Well, yes — and Trump is a demagogue.

When Cuomo said Sanders seemed to be saying he would grow government “bigger than ever,” Sanders didn’t quarrel, saying, “People want to criticize me, OK,” and “Fine, if that’s the criticism, I accept it.”

Sanders accepts it, but are Democrats ready to accept ownership of socialism, massive tax increases and a dramatic expansion of government? If so, they will lose.

Michael Bloomberg, the billionaire and former New York mayor who floated a trial balloon over the weekend about an independent run, knows this. As The New York Times reported: “If Republicans were to nominate Mr. Trump or Senator Ted Cruz of Texas, a hard-line conservative, and Democrats chose Mr. Sanders, Mr. Bloomberg … has told allies he would be likely to run.”

President Obama seems to know this, too — which would explain why he tiptoed beyond his official neutrality to praise Clinton in an interview with Politico’s Glenn Thrush. “I think that what Hillary presents is a recognition that translating values into governance and delivering the goods is ultimately the job of politics,” he said. He portrayed Sanders as “the bright, shiny object that people haven’t seen before.”

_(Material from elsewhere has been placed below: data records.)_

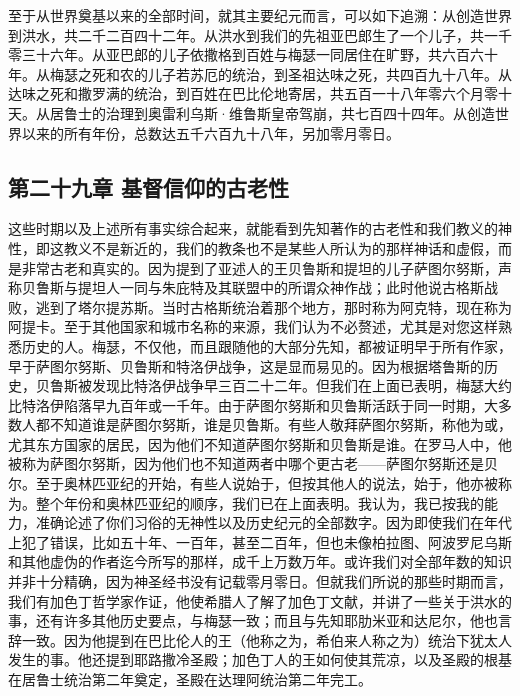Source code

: 至于从世界奠基以来的全部时间，就其主要纪元而言，可以如下追溯：从创造世界到洪水，共二千二百四十二年。从洪水到我们的先祖亚巴郎生了一个儿子，共一千零三十六年。从亚巴郎的儿子依撒格到百姓与梅瑟一同居住在旷野，共六百六十年。从梅瑟之死和农的儿子若苏厄的统治，到圣祖达味之死，共四百九十八年。从达味之死和撒罗满的统治，到百姓在巴比伦地寄居，共五百一十八年零六个月零十天。从居鲁士的治理到奥雷利乌斯·维鲁斯皇帝驾崩，共七百四十四年。从创造世界以来的所有年份，总数达五千六百九十八年，另加零月零日。\par


\subsection{第二十九章 基督信仰的古老性}

这些时期以及上述所有事实综合起来，就能看到先知著作的古老性和我们教义的神性，即这教义不是新近的，我们的教条也不是某些人所认为的那样神话和虚假，而是非常古老和真实的。因为提到了亚述人的王贝鲁斯和提坦的儿子萨图尔努斯，声称贝鲁斯与提坦人一同与朱庇特及其联盟中的所谓众神作战；此时他说古格斯战败，逃到了塔尔提苏斯。当时古格斯统治着那个地方，那时称为阿克特，现在称为阿提卡。至于其他国家和城市名称的来源，我们认为不必赘述，尤其是对您这样熟悉历史的人。梅瑟，不仅他，而且跟随他的大部分先知，都被证明早于所有作家，早于萨图尔努斯、贝鲁斯和特洛伊战争，这是显而易见的。因为根据塔鲁斯的历史，贝鲁斯被发现比特洛伊战争早三百二十二年。但我们在上面已表明，梅瑟大约比特洛伊陷落早九百年或一千年。由于萨图尔努斯和贝鲁斯活跃于同一时期，大多数人都不知道谁是萨图尔努斯，谁是贝鲁斯。有些人敬拜萨图尔努斯，称他为或，尤其东方国家的居民，因为他们不知道萨图尔努斯和贝鲁斯是谁。在罗马人中，他被称为萨图尔努斯，因为他们也不知道两者中哪个更古老——萨图尔努斯还是贝尔。至于奥林匹亚纪的开始，有些人说始于，但按其他人的说法，始于，他亦被称为。整个年份和奥林匹亚纪的顺序，我们已在上面表明。我认为，我已按我的能力，准确论述了你们习俗的无神性以及历史纪元的全部数字。因为即使我们在年代上犯了错误，比如五十年、一百年，甚至二百年，但也未像柏拉图、阿波罗尼乌斯和其他虚伪的作者迄今所写的那样，成千上万数万年。或许我们对全部年数的知识并非十分精确，因为神圣经书没有记载零月零日。但就我们所说的那些时期而言，我们有加色丁哲学家作证，他使希腊人了解了加色丁文献，并讲了一些关于洪水的事，还有许多其他历史要点，与梅瑟一致；而且与先知耶肋米亚和达尼尔，他也言辞一致。因为他提到在巴比伦人的王（他称之为，希伯来人称之为）统治下犹太人发生的事。他还提到耶路撒冷圣殿；加色丁人的王如何使其荒凉，以及圣殿的根基在居鲁士统治第二年奠定，圣殿在达理阿统治第二年完工。\par


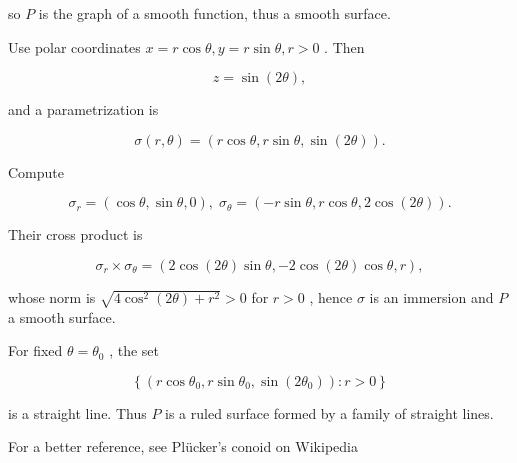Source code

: \documentclass[10pt]{article}
\begin{document}
so \(P\) is the graph of a smooth function, thus a smooth surface.

Use polar coordinates \(x = r\cos \theta ,y = r\sin \theta ,r > 0\) . Then

\[
z = \sin \left( {2\theta }\right) ,
\]

and a parametrization is

\[
\sigma \left( {r,\theta }\right)  = \left( {r\cos \theta ,r\sin \theta ,\sin \left( {2\theta }\right) }\right) .
\]

Compute

\[
{\sigma }_{r} = \left( {\cos \theta ,\sin \theta ,0}\right) ,\;{\sigma }_{\theta } = \left( {-r\sin \theta ,r\cos \theta ,2\cos \left( {2\theta }\right) }\right) .
\]

Their cross product is

\[
{\sigma }_{r} \times  {\sigma }_{\theta } = \left( {2\cos \left( {2\theta }\right) \sin \theta , - 2\cos \left( {2\theta }\right) \cos \theta ,r}\right) ,
\]

whose norm is \(\sqrt{4{\cos }^{2}\left( {2\theta }\right)  + {r}^{2}} > 0\) for \(r > 0\) , hence \(\sigma\) is an immersion and \(P\) a smooth surface.

For fixed \(\theta  = {\theta }_{0}\) , the set

\[
\left\{  {\left( {r\cos {\theta }_{0},r\sin {\theta }_{0},\sin \left( {2{\theta }_{0}}\right) }\right)  : r > 0}\right\}
\]

is a straight line. Thus \(P\) is a ruled surface formed by a family of straight lines.

For a better reference, see Plücker's conoid on Wikipedia
\end{document}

It doesn’t speak well of Clinton that, next to her, a 74-year-old guy who has been in politics for four decades is a bright and shiny object. The phenomenon has at least as much to do with Clinton as with Sanders: Democrats are eager for an alternative to her inauthentic politics and cautious policies.

I share their frustration with Clinton. But that doesn’t make Sanders a rational choice.